Work instruction ->
Could you copy every line of the data that contains the word "instance"?

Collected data
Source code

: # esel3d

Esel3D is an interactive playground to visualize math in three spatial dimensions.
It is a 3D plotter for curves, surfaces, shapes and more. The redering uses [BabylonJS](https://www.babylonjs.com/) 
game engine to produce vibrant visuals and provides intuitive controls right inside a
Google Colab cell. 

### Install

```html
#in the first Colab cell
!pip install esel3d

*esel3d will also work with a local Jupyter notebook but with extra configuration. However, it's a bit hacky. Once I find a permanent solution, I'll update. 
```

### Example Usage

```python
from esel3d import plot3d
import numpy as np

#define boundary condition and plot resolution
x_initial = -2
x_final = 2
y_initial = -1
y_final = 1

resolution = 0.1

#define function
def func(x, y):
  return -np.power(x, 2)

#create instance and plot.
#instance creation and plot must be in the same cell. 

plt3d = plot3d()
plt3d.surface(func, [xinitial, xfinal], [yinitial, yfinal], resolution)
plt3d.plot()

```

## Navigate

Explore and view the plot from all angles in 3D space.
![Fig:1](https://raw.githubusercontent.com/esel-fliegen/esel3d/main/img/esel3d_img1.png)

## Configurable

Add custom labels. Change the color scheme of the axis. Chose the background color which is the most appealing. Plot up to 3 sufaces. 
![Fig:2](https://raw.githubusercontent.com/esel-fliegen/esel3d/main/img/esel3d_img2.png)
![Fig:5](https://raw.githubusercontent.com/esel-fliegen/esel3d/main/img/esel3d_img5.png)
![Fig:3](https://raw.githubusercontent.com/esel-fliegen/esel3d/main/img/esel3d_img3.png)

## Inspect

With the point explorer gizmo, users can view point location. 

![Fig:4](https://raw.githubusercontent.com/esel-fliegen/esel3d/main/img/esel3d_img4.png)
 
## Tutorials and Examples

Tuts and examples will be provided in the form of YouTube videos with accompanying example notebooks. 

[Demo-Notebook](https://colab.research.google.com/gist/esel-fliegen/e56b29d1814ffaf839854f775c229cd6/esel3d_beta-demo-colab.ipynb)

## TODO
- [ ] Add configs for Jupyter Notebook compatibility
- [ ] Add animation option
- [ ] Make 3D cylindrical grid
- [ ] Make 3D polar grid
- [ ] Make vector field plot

Exercise result ->
#create instance and plot.
#instance creation and plot must be in the same cell. 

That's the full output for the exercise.